## Exercise input
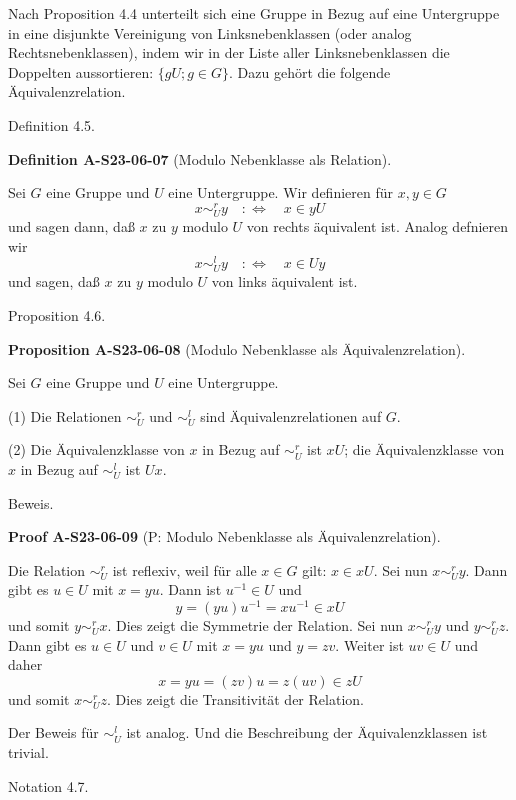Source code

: \documentclass[10pt, letterpaper]{article}
\newcommand{\CustomHeading}[3]{%
  \par\medskip\noindent%
  \textbf{#1 #2} \textnormal{(#3)}.\enskip%
}
\newenvironment{DEF}[2]{\begin{unitbox}\CustomHeading{Definition}{#1}{#2}}{\end{unitbox}}
\newenvironment{PROP}[2]{\begin{unitbox}\CustomHeading{Proposition}{#1}{#2}}{\end{unitbox}}
\newenvironment{PROOF}[2]{\begin{unitbox}\CustomHeading{Proof}{#1}{#2}}{\end{unitbox}}
\begin{document}
Nach Proposition 4.4 unterteilt sich eine Gruppe in Bezug auf eine Untergruppe in eine disjunkte Vereinigung von Linksnebenklassen (oder analog Rechtsnebenklassen), indem wir in der Liste aller Linksnebenklassen die Doppelten aussortieren: $\{g U ; g \in G\}$. Dazu gehört die folgende Äquivalenzrelation.

Definition 4.5. 


\begin{DEF}{A-S23-06-07}{Modulo Nebenklasse als Relation}
Sei $G$ eine Gruppe und $U$ eine Untergruppe. Wir definieren für $x, y \in G$
$$
x \sim_{U}^{r} y \quad: \Longleftrightarrow \quad x \in y U
$$
und sagen dann, daß $x$ zu $y$ modulo $U$ von rechts äquivalent ist. Analog defnieren wir
$$
x \sim_{U}^{l} y \quad: \Longleftrightarrow \quad x \in U y
$$
und sagen, daß $x$ zu $y$ modulo $U$ von links äquivalent ist.
\end{DEF}


Proposition 4.6. 


\begin{PROP}{A-S23-06-08}{Modulo Nebenklasse als Äquivalenzrelation}
Sei $G$ eine Gruppe und $U$ eine Untergruppe.

(1) Die Relationen $\sim_{U}^{r}$ und $\sim_{U}^{l}$ sind Äquivalenzrelationen auf $G$.

(2) Die Äquivalenzklasse von $x$ in Bezug auf $\sim_{U}^{r}$ ist $x U$; die Äquivalenzklasse von $x$ in Bezug auf $\sim_{U}^{l}$ ist $U x$.
\end{PROP}


Beweis. 

\begin{PROOF}{A-S23-06-09}{P: Modulo Nebenklasse als Äquivalenzrelation}
Die Relation $\sim_{U}^{r}$ ist reflexiv, weil für alle $x \in G$ gilt: $x \in x U$. Sei nun $x \sim_{U}^{r} y$. Dann gibt es $u \in U$ mit $x=y u$. Dann ist $u^{-1} \in U$ und
$$
y=(y u) u^{-1}=x u^{-1} \in x U
$$
und somit $y \sim_{U}^{r} x$. Dies zeigt die Symmetrie der Relation. Sei nun $x \sim_{U}^{r} y$ und $y \sim_{U}^{r} z$. Dann gibt es $u \in U$ und $v \in U$ mit $x=y u$ und $y=z v$. Weiter ist $u v \in U$ und daher
$$
x=y u=(z v) u=z(u v) \in z U
$$
und somit $x \sim_{U}^{r} z$. Dies zeigt die Transitivität der Relation.


Der Beweis für $\sim_{U}^{l}$ ist analog. Und die Beschreibung der Äquivalenzklassen ist trivial.
\end{PROOF}



Notation 4.7. 
\end{document}
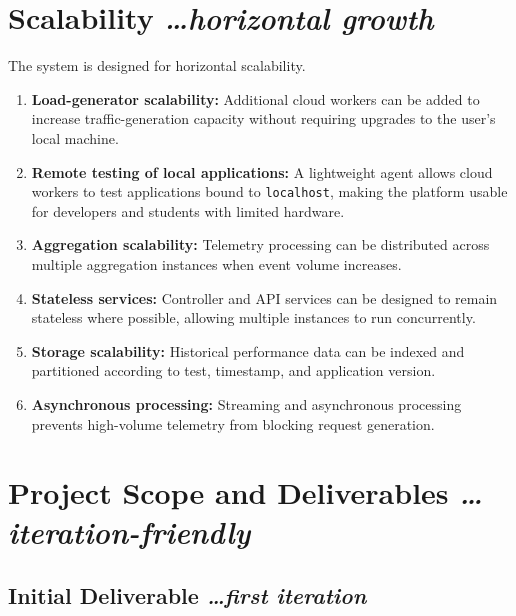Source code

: \documentclass[11pt,a4paper]{article}
\newcommand{\BvrHint}[1]{%
  {\normalfont\normalsize\itshape\hfill #1}}
\begin{document}
\section{Scalability%
  \BvrHint{\ldots horizontal growth}}

The system is designed for horizontal scalability.

\begin{enumerate}[leftmargin=0.7cm]

    \item \textbf{Load-generator scalability:} Additional cloud
    workers can be added to increase traffic-generation capacity
    without requiring upgrades to the user's local machine.

    \item \textbf{Remote testing of local applications:} A lightweight
    agent allows cloud workers to test applications bound to
    \texttt{localhost}, making the platform usable for developers and
    students with limited hardware.

    \item \textbf{Aggregation scalability:} Telemetry processing can
    be distributed across multiple aggregation instances when event
    volume increases.

    \item \textbf{Stateless services:} Controller and API services can
    be designed to remain stateless where possible, allowing multiple
    instances to run concurrently.

    \item \textbf{Storage scalability:} Historical performance data
    can be indexed and partitioned according to test, timestamp, and
    application version.

    \item \textbf{Asynchronous processing:} Streaming and asynchronous
    processing prevents high-volume telemetry from blocking request
    generation.

\end{enumerate}

\section{Project Scope and Deliverables%
  \BvrHint{\ldots iteration-friendly}}

\subsection{Initial Deliverable%
  \BvrHint{\ldots first iteration}}
\end{document}
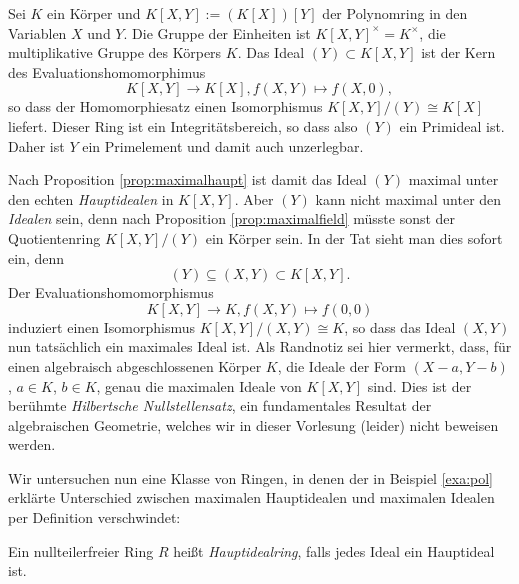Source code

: \documentclass{book}
\begin{document}
\begin{exa}
    \label{exa:pol}
    Sei $K$ ein Körper und $K[X,Y] := (K[X])[Y]$ der Polynomring in den Variablen $X$ und
    $Y$. Die Gruppe der Einheiten ist $K[X,Y]^{\times} = K^{\times}$, die
    multiplikative Gruppe des Körpers $K$. Das Ideal $(Y) \subset K[X,Y]$ ist
    der Kern des Evaluationshomomorphimus
    \[
        K[X,Y] \to K[X], f(X,Y) \mapsto f(X,0),
    \]
    so dass der Homomorphiesatz einen Isomorphismus $K[X,Y]/(Y) \cong K[X]$
    liefert. Dieser Ring ist ein Integritätsbereich, so dass also $(Y)$ ein
    Primideal ist. Daher ist $Y$ ein Primelement und damit auch unzerlegbar. 

    Nach Proposition \ref{prop:maximalhaupt} ist damit das Ideal $(Y)$ maximal
    unter den echten \emph{Hauptidealen} in $K[X,Y]$. Aber $(Y)$ kann nicht
    maximal unter den \emph{Idealen} sein, denn nach Proposition
    \ref{prop:maximalfield} müsste sonst der Quotientenring $K[X,Y]/(Y)$ ein
    Körper sein. 
%
    In der Tat sieht man dies sofort ein, denn
    \[
        (Y) \subseteq (X,Y) \subset K[X,Y].
    \]
    Der Evaluationshomomorphismus
    \[
        K[X,Y] \to K, f(X,Y) \mapsto f(0,0)
    \]
    induziert einen Isomorphismus $K[X,Y]/(X,Y) \cong K$, so dass das Ideal
    $(X,Y)$ nun tatsächlich ein maximales Ideal ist. 
%
    Als Randnotiz sei hier vermerkt, dass, für einen algebraisch
    abgeschlossenen Körper $K$, die Ideale der Form $(X-a,Y-b)$, $a \in K$, $b
    \in K$, genau die maximalen Ideale von $K[X,Y]$ sind. Dies ist der berühmte
    \emph{Hilbertsche Nullstellensatz}, ein fundamentales Resultat der
    algebraischen Geometrie, welches wir in dieser Vorlesung (leider) nicht
    beweisen werden.
\end{exa}

Wir untersuchen nun eine Klasse von Ringen, in denen der in Beispiel
\ref{exa:pol} erklärte Unterschied zwischen maximalen Hauptidealen und
maximalen Idealen per Definition verschwindet:

\begin{defi}
    \label{defi:hauptidealring}
    Ein nullteilerfreier Ring $R$ heißt \emph{Hauptidealring}, falls jedes Ideal ein Hauptideal ist. 
\end{defi}
    
\end{document}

## What needs to be done
Transcribe all lines above exactly, skipping pictures.

## Completed task
Source code

: \documentclass[10pt, letterpaper]{article}
\newcommand{\CustomHeading}[3]{%
  \par\medskip\noindent%
  \textbf{#1 #2} \textnormal{(#3)}.\enskip%
}
\newenvironment{DEF}[2]{\begin{unitbox}\CustomHeading{Definition}{#1}{#2}}{\end{unitbox}}
\newenvironment{PROP}[2]{\begin{unitbox}\CustomHeading{Proposition}{#1}{#2}}{\end{unitbox}}
\newenvironment{PROOF}[2]{\begin{unitbox}\CustomHeading{Proof}{#1}{#2}}{\end{unitbox}}
\begin{document}
Nach Proposition 4.4 unterteilt sich eine Gruppe in Bezug auf eine Untergruppe in eine disjunkte Vereinigung von Linksnebenklassen (oder analog Rechtsnebenklassen), indem wir in der Liste aller Linksnebenklassen die Doppelten aussortieren: $\{g U ; g \in G\}$. Dazu gehört die folgende Äquivalenzrelation.

Definition 4.5. 


\begin{DEF}{A-S23-06-07}{Modulo Nebenklasse als Relation}
Sei $G$ eine Gruppe und $U$ eine Untergruppe. Wir definieren für $x, y \in G$
$$
x \sim_{U}^{r} y \quad: \Longleftrightarrow \quad x \in y U
$$
und sagen dann, daß $x$ zu $y$ modulo $U$ von rechts äquivalent ist. Analog defnieren wir
$$
x \sim_{U}^{l} y \quad: \Longleftrightarrow \quad x \in U y
$$
und sagen, daß $x$ zu $y$ modulo $U$ von links äquivalent ist.
\end{DEF}


Proposition 4.6. 


\begin{PROP}{A-S23-06-08}{Modulo Nebenklasse als Äquivalenzrelation}
Sei $G$ eine Gruppe und $U$ eine Untergruppe.

(1) Die Relationen $\sim_{U}^{r}$ und $\sim_{U}^{l}$ sind Äquivalenzrelationen auf $G$.

(2) Die Äquivalenzklasse von $x$ in Bezug auf $\sim_{U}^{r}$ ist $x U$; die Äquivalenzklasse von $x$ in Bezug auf $\sim_{U}^{l}$ ist $U x$.
\end{PROP}


Beweis. 

\begin{PROOF}{A-S23-06-09}{P: Modulo Nebenklasse als Äquivalenzrelation}
Die Relation $\sim_{U}^{r}$ ist reflexiv, weil für alle $x \in G$ gilt: $x \in x U$. Sei nun $x \sim_{U}^{r} y$. Dann gibt es $u \in U$ mit $x=y u$. Dann ist $u^{-1} \in U$ und
$$
y=(y u) u^{-1}=x u^{-1} \in x U
$$
und somit $y \sim_{U}^{r} x$. Dies zeigt die Symmetrie der Relation. Sei nun $x \sim_{U}^{r} y$ und $y \sim_{U}^{r} z$. Dann gibt es $u \in U$ und $v \in U$ mit $x=y u$ und $y=z v$. Weiter ist $u v \in U$ und daher
$$
x=y u=(z v) u=z(u v) \in z U
$$
und somit $x \sim_{U}^{r} z$. Dies zeigt die Transitivität der Relation.


Der Beweis für $\sim_{U}^{l}$ ist analog. Und die Beschreibung der Äquivalenzklassen ist trivial.
\end{PROOF}



Notation 4.7. 
\end{document}
Source code

: \documentclass[11pt,a4paper]{article}
\newcommand{\BvrHint}[1]{%
  {\normalfont\normalsize\itshape\hfill #1}}
\begin{document}
\section{Scalability%
  \BvrHint{\ldots horizontal growth}}

The system is designed for horizontal scalability.

\begin{enumerate}[leftmargin=0.7cm]

    \item \textbf{Load-generator scalability:} Additional cloud
    workers can be added to increase traffic-generation capacity
    without requiring upgrades to the user's local machine.

    \item \textbf{Remote testing of local applications:} A lightweight
    agent allows cloud workers to test applications bound to
    \texttt{localhost}, making the platform usable for developers and
    students with limited hardware.

    \item \textbf{Aggregation scalability:} Telemetry processing can
    be distributed across multiple aggregation instances when event
    volume increases.

    \item \textbf{Stateless services:} Controller and API services can
    be designed to remain stateless where possible, allowing multiple
    instances to run concurrently.

    \item \textbf{Storage scalability:} Historical performance data
    can be indexed and partitioned according to test, timestamp, and
    application version.

    \item \textbf{Asynchronous processing:} Streaming and asynchronous
    processing prevents high-volume telemetry from blocking request
    generation.

\end{enumerate}

\section{Project Scope and Deliverables%
  \BvrHint{\ldots iteration-friendly}}

\subsection{Initial Deliverable%
  \BvrHint{\ldots first iteration}}
\end{document}
Source code

: \documentclass{book}
\begin{document}
\begin{exa}
    \label{exa:pol}
    Sei $K$ ein Körper und $K[X,Y] := (K[X])[Y]$ der Polynomring in den Variablen $X$ und
    $Y$. Die Gruppe der Einheiten ist $K[X,Y]^{\times} = K^{\times}$, die
    multiplikative Gruppe des Körpers $K$. Das Ideal $(Y) \subset K[X,Y]$ ist
    der Kern des Evaluationshomomorphimus
    \[
        K[X,Y] \to K[X], f(X,Y) \mapsto f(X,0),
    \]
    so dass der Homomorphiesatz einen Isomorphismus $K[X,Y]/(Y) \cong K[X]$
    liefert. Dieser Ring ist ein Integritätsbereich, so dass also $(Y)$ ein
    Primideal ist. Daher ist $Y$ ein Primelement und damit auch unzerlegbar. 

    Nach Proposition \ref{prop:maximalhaupt} ist damit das Ideal $(Y)$ maximal
    unter den echten \emph{Hauptidealen} in $K[X,Y]$. Aber $(Y)$ kann nicht
    maximal unter den \emph{Idealen} sein, denn nach Proposition
    \ref{prop:maximalfield} müsste sonst der Quotientenring $K[X,Y]/(Y)$ ein
    Körper sein. 
%
    In der Tat sieht man dies sofort ein, denn
    \[
        (Y) \subseteq (X,Y) \subset K[X,Y].
    \]
    Der Evaluationshomomorphismus
    \[
        K[X,Y] \to K, f(X,Y) \mapsto f(0,0)
    \]
    induziert einen Isomorphismus $K[X,Y]/(X,Y) \cong K$, so dass das Ideal
    $(X,Y)$ nun tatsächlich ein maximales Ideal ist. 
%
    Als Randnotiz sei hier vermerkt, dass, für einen algebraisch
    abgeschlossenen Körper $K$, die Ideale der Form $(X-a,Y-b)$, $a \in K$, $b
    \in K$, genau die maximalen Ideale von $K[X,Y]$ sind. Dies ist der berühmte
    \emph{Hilbertsche Nullstellensatz}, ein fundamentales Resultat der
    algebraischen Geometrie, welches wir in dieser Vorlesung (leider) nicht
    beweisen werden.
\end{exa}

Wir untersuchen nun eine Klasse von Ringen, in denen der in Beispiel
\ref{exa:pol} erklärte Unterschied zwischen maximalen Hauptidealen und
maximalen Idealen per Definition verschwindet:

\begin{defi}
    \label{defi:hauptidealring}
    Ein nullteilerfreier Ring $R$ heißt \emph{Hauptidealring}, falls jedes Ideal ein Hauptideal ist. 
\end{defi}
    
\end{document}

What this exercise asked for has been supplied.